Por Vera Saavedra Durão, jornalista

No dia 11 de setembro de 1973, eu e Jorge estávamos no nosso apartamento, na rua Álvaro Chaves, em Laranjeiras, para onde tínhamos acabado de mudar, quando ouvimos pela rádio JB a notícia do golpe militar no Chile. O Palácio de La Moneda estava sendo bombardeado. Logo em seguida veio a informação da morte/ suicídio do Presidente Salvador Allende. Nós abraçamos e choramos muito. Nossas esperanças de um mundo melhor estavam se esvaindo e um aperto e tristeza profunda tomou conta de nossos corações.

Havíamos deixado há pouco a prisão, onde amargamos por mais de dois anos as agruras dos subterrâneos da Ditadura Militar. E agora, as expectativas de termos um governo popular democrático na América Latina terminava em tragédia.

O golpe no Chile sinalizava q o cerco se fechava no Continente.

Em junho de 1973 houve o golpe militar no Uruguai, onde os Tupamaros foram presos e muitos deles mortos. Em 1976, ocorreu o golpe na Argentina, com a derrubada do governo de Isabelita Perón, q já era um governo de direita.

O cone Sul estava tomado pelas ditaduras militares. Muitos brasileiros, companheiros nossos, ainda estavam presos, outros desaparecidos, outros mortos. O clima era de terror.

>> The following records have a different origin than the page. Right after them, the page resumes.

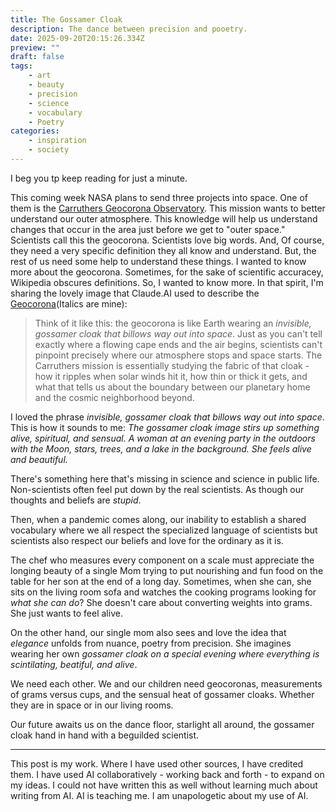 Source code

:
 ```yaml
---
title: The Gossamer Cloak
description: The dance between precision and pooetry.
date: 2025-09-20T20:15:26.334Z
preview: ""
draft: false
tags:
    - art
    - beauty
    - precision
    - science
    - vocabulary
    - Poetry
categories:
    - inspiration
    - society
---
```

I beg you tp keep reading for just a minute. 

This coming week NASA plans to send three projects into space. One of them is the [Carruthers Geocorona Observatory](https://science.nasa.gov/mission/carruthers-geocorona-observatory/.). This mission wants to better understand our outer atmosphere. This knowledge will help us understand changes that occur in the area just before we get to "outer space." Scientists call this the geocorona. Scientists love big words. And, Of course, they need a very specific definition they all know and understand. But, the rest of us need some help to understand these things. I wanted to know more about the geocorona. Sometimes, for the sake of scientific accuracey, Wikipedia obscures definitions. So, I wanted to know more. In that spirit, I'm sharing the lovely image that Claude.AI used to describe the [Geocorona](https://en.wikipedia.org/wiki/Geocorona)(Italics are mine): 
>Think of it like this: the geocorona is like Earth wearing an *invisible, gossamer cloak that billows way out into space*. Just as you can't tell exactly where a flowing cape ends and the air begins, scientists can't pinpoint precisely where our atmosphere stops and space starts. The Carruthers mission is essentially studying the fabric of that cloak - how it ripples when solar winds hit it, how thin or thick it gets, and what that tells us about the boundary between our planetary home and the cosmic neighborhood beyond.

I loved the phrase *invisible, gossamer cloak that billows way out into space*. This is how it sounds to me: *The gossamer cloak image stirs up something alive, spiritual, and sensual. A woman at an evening party in the outdoors with the Moon, stars, trees, and a lake in the background. She feels alive and beautiful.* 

There's something here that's missing in science and science in public life. Non-scientists often feel put down by the real scientists. As though our thoughts and beliefs are *stupid*. 

Then, when a pandemic comes along, our inability to establish a shared vocabulary where we all respect the specialized language of scientists but scientists also respect our beliefs and love for the ordinary as it is. 

The chef who measures every component on a scale must appreciate the longing beauty of a single Mom trying to put nourishing and fun food on the table for her son at the end of a long day. Sometimes, when she can, she sits on the living room sofa and watches the cooking programs looking for *what she can do*? She doesn't care about converting weights into grams. She just wants to feel alive. 

On the other hand, our single mom also sees and love the idea that *elegance* unfolds from nuance, poetry from precision. She imagines wearing her own *gossamer cloak on a special evening where everything is scintilating, beatiful, and alive*. 

We need each other. We and our children need geocoronas, measurements of grams versus cups, and the sensual heat of gossamer cloaks. Whether they are in space or in our living rooms. 

Our future awaits us on the dance floor, starlight all around, the gossamer cloak hand in hand with a beguilded scientist. 

---

This post is my work. Where I have used other sources, I have credited them. I have used AI collaboratively - working back and forth - to expand on my ideas. I could not have written this as well without learning much about writing from AI. AI is teaching me. I am unapologetic about my use of AI.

Eu já trabalhava na Folha de São Paulo, em 1978, pois não fui contratada pelo O Globo por ter processo na Justiça Militar. Na época, minha filha Mariana nasceu. Ao tê-la em meus braços, ainda na sala de parto, lágrimas me vieram aos olhos, pois meu pensamento foi para Zuzu Angel. Naquele instante, em que eu acabara de ser mãe, eu entendi porque ela dedicara sua vida a busca do filho Stuart Angel, barbaramente assassinado pela Ditadura.

Neste período, já operava a operação Condor, uma aliança dos Ditadores do Cone Sul, incluindo o Brasil, para capturar e matar revolucionários. A ponta do Iceberg foi revelada pela coragem de jornalistas gaúchos que descobriram Lilian Celiberti e Universindo Diaz presos num apartamento, em Porto Alegre, pelo braço da repressão gaúcha, para serem remetidos a Montevidéu.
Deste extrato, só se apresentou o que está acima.